The basement contains medieval vaulted cellars. The upper dining rooms feature carved wood paneling, stained-glass windows depicting Norman heraldry and Joan of Arc, and large brick fireplaces.

The preserved façade of La Couronne after the Allied bombings of April 1944

== Commercial art and promotion ==
During the interwar period, the establishment commissioned advertising materials from the Rouen printing house L. Wolf, founded by Lucien Wolf and later managed by his son Pierre-René Wolf.

Around 1930, Norman artist Georges Conrad produced a historical recreation of the Place du Vieux-Marché as it appeared in the 15th century, highlighting the inn's half-timbered storefront.

Historical reconstruction of the Place du Vieux-Marché in the 15th century by Georges Conrad (c. 1930)

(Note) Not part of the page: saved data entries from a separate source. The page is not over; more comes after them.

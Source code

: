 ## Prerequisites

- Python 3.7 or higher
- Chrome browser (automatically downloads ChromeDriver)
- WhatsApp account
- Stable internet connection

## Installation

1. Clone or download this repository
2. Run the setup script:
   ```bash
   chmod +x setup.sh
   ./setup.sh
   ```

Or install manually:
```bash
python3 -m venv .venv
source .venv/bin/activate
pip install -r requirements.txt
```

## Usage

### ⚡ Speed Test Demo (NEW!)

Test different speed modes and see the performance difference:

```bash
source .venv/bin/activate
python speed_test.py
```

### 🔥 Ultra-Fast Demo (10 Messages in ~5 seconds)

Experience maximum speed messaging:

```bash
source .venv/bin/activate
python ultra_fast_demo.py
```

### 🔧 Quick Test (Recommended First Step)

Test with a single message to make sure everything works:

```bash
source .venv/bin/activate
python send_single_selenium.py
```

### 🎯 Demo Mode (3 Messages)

Cover of the promotional booklet published by L. Wolf (c. 1930)

== Notable guests ==
In November 1948, American chef and author Julia Child ate her first meal in France at La Couronne, consisting of oysters, sole meunière, and Chablis; she later credited this lunch as a turning point in her life that inspired her career in French cuisine.

On 14 April 1959, painter Salvador Dalí had lunch at the restaurant with his wife Gala and painter Georges Mathieu, sampling Pont-l'Évêque cheese before presenting his project on Roman law for the Petits Lits Blancs gala.

The restaurant's guestbook and wall galleries record visits by numerous political and cultural figures, including Charles de Gaulle, Emperor Haile Selassie of Ethiopia, French president René Coty, Princess Grace of Monaco, Sophia Loren, John Wayne, Jean Marais, Bourvil, Jean-Paul Sartre, Paul Éluard, Jacques Anquetil, Juan Manuel Fangio, and Serge Gainsbourg.